[[ Provided material, beginning ]]

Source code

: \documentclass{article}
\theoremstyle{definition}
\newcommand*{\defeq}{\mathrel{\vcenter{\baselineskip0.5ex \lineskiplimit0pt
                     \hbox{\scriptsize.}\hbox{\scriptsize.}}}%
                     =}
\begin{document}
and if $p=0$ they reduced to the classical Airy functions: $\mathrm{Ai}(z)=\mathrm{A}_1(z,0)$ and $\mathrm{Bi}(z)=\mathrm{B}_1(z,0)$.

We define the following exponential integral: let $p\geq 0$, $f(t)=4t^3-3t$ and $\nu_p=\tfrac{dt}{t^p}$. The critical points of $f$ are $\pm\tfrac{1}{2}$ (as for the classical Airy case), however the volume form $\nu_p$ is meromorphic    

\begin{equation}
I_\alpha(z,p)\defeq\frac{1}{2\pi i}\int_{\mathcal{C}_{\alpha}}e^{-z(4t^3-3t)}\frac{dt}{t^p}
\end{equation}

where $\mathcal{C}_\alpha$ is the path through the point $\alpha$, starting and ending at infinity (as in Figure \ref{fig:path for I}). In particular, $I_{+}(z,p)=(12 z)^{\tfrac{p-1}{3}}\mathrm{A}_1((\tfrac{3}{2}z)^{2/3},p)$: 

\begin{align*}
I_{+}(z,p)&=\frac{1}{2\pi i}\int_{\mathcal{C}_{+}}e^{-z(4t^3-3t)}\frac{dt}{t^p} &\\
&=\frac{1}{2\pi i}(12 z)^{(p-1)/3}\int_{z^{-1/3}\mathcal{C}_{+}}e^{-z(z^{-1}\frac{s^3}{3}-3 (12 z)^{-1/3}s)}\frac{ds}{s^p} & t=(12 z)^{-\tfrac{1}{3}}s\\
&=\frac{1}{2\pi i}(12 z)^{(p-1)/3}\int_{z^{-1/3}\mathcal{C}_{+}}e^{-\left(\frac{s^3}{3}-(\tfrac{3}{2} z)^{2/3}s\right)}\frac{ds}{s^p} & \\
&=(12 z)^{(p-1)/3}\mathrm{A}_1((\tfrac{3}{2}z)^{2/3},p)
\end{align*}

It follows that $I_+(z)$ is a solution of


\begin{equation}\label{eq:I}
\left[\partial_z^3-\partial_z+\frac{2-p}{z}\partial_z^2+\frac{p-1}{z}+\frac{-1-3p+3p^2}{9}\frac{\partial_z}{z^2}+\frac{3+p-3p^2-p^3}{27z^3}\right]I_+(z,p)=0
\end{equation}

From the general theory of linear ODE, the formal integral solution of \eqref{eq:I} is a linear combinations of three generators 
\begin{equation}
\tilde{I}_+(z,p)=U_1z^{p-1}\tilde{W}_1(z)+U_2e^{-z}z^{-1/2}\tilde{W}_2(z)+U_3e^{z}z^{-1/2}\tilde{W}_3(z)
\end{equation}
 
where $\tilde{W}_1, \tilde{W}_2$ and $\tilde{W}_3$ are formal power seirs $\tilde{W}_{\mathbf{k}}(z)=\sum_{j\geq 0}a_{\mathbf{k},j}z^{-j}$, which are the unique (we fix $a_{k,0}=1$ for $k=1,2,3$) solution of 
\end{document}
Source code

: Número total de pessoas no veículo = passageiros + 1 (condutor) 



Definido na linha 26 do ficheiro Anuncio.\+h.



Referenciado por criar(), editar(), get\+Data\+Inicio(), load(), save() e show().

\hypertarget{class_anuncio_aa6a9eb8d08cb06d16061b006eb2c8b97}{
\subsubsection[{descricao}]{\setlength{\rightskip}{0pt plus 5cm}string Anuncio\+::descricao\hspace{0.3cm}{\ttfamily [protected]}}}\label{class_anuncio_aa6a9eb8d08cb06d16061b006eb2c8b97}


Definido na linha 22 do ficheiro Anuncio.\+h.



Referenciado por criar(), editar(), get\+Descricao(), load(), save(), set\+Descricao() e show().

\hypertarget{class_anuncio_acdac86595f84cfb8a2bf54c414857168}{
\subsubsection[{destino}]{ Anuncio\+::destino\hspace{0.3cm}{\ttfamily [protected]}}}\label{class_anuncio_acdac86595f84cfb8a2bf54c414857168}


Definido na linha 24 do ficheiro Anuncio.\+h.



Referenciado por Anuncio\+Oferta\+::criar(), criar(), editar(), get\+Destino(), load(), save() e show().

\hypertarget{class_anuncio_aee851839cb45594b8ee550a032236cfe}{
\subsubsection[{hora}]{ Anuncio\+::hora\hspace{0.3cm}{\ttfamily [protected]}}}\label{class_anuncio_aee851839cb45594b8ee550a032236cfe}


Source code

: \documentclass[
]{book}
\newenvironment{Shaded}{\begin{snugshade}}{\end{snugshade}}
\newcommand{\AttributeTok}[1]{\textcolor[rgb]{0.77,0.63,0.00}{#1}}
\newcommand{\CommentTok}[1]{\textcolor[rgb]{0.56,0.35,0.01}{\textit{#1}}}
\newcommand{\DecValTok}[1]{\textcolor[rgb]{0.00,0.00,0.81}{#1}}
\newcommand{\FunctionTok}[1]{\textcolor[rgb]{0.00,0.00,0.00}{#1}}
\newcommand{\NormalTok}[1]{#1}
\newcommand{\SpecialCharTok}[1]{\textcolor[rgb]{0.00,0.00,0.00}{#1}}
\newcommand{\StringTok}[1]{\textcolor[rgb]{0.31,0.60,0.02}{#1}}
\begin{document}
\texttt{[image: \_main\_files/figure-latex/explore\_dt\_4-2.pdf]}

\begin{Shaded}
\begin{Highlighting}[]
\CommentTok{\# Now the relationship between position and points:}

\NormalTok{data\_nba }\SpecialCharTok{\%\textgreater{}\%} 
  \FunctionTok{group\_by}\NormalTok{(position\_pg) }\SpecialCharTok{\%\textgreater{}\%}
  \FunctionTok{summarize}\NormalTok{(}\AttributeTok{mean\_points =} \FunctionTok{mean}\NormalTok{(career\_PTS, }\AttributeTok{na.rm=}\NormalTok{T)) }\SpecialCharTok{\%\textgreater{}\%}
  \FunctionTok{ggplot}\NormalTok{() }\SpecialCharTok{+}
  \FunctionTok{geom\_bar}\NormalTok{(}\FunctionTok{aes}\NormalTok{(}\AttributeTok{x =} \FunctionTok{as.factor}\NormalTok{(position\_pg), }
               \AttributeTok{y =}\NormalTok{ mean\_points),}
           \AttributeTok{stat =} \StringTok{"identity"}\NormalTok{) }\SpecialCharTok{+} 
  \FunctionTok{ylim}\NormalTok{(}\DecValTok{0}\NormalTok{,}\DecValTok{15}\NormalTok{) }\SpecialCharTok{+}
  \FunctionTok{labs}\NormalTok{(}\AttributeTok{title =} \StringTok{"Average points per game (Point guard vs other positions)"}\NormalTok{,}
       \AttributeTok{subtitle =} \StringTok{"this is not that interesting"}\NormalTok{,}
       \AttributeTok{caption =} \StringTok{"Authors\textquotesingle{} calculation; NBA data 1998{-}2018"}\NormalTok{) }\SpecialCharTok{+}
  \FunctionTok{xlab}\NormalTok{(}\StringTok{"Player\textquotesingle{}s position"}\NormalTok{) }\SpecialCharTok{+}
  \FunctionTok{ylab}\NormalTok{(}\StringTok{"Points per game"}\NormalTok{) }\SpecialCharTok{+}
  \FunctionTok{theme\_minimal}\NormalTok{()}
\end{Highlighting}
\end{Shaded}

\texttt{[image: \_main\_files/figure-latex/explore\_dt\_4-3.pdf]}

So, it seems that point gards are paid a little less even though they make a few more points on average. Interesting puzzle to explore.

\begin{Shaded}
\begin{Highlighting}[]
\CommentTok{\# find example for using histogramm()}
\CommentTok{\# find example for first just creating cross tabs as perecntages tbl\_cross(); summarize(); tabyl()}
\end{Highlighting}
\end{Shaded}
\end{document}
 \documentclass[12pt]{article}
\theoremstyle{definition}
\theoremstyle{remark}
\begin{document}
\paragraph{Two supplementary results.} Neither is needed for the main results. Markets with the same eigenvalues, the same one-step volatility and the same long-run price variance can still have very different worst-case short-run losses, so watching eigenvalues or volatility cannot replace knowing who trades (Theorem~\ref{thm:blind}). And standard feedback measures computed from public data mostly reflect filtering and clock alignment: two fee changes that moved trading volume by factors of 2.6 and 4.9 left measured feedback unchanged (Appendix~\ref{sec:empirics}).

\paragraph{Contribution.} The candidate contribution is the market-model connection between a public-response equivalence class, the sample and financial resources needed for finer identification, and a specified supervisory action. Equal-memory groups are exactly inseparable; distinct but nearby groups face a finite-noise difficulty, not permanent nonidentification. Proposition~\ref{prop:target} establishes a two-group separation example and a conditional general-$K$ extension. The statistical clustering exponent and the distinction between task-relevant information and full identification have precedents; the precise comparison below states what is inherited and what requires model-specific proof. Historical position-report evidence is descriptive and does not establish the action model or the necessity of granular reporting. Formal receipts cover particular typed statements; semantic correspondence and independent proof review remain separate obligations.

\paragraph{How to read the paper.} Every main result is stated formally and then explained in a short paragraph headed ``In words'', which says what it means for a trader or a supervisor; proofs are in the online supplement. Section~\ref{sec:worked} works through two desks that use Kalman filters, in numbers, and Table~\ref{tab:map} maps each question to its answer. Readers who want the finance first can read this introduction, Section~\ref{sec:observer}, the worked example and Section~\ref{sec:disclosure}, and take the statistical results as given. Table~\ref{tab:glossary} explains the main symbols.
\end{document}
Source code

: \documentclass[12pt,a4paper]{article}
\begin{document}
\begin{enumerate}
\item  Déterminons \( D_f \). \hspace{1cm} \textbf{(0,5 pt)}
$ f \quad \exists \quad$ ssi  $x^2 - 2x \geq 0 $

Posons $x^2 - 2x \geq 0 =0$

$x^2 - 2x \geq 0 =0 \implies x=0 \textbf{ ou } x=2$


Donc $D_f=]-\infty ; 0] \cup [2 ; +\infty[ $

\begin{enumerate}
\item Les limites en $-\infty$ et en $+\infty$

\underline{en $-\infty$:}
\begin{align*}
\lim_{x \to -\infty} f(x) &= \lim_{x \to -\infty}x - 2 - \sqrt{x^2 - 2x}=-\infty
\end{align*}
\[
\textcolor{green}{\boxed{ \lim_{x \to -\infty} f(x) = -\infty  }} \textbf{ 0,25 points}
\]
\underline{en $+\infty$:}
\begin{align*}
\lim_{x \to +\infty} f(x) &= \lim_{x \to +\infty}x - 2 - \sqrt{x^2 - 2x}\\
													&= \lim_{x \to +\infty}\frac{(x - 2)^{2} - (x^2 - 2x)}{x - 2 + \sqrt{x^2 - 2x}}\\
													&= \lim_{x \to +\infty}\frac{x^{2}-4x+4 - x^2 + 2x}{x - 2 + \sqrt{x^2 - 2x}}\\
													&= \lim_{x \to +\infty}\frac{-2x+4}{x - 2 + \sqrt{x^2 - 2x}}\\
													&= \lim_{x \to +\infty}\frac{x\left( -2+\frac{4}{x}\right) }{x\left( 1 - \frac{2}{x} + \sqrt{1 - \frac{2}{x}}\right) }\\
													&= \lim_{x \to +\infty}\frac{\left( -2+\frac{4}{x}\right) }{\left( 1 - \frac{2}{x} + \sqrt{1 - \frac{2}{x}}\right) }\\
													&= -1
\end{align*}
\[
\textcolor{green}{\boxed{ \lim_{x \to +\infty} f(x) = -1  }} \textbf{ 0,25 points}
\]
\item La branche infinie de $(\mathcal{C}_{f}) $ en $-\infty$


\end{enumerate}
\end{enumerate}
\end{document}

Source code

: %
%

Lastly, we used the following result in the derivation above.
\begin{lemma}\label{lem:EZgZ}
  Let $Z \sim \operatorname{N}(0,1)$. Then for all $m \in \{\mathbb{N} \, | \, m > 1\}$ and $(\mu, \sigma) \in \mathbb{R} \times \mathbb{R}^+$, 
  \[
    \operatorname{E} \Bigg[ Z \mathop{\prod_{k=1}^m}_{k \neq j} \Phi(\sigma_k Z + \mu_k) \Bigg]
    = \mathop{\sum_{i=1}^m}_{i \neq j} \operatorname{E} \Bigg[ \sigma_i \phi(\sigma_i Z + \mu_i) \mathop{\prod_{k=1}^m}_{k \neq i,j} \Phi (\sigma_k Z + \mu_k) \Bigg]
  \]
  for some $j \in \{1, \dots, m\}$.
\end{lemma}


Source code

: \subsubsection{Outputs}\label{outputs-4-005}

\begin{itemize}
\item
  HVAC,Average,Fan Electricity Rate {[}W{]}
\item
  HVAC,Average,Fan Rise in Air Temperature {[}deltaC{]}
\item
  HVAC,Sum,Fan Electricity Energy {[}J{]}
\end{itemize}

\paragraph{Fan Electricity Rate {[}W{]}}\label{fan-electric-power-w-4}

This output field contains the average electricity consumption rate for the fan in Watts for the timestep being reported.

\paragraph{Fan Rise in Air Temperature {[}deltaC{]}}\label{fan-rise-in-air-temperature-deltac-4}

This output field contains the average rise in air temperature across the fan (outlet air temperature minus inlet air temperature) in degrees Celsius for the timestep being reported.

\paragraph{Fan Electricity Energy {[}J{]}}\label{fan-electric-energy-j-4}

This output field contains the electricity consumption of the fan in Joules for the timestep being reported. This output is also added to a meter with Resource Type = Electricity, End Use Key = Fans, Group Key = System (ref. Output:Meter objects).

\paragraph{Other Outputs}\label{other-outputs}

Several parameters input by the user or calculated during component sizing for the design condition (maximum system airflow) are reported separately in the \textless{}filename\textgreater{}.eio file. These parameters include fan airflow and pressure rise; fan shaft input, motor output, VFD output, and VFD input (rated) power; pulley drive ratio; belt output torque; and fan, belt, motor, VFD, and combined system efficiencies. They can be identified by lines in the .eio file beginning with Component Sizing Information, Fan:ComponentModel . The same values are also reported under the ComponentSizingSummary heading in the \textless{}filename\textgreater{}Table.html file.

[[ Provided material, end ]]

Problem statement:
What is the number of lines in the data above that include the word "explore"? Answer with that number only.

Task solution:
3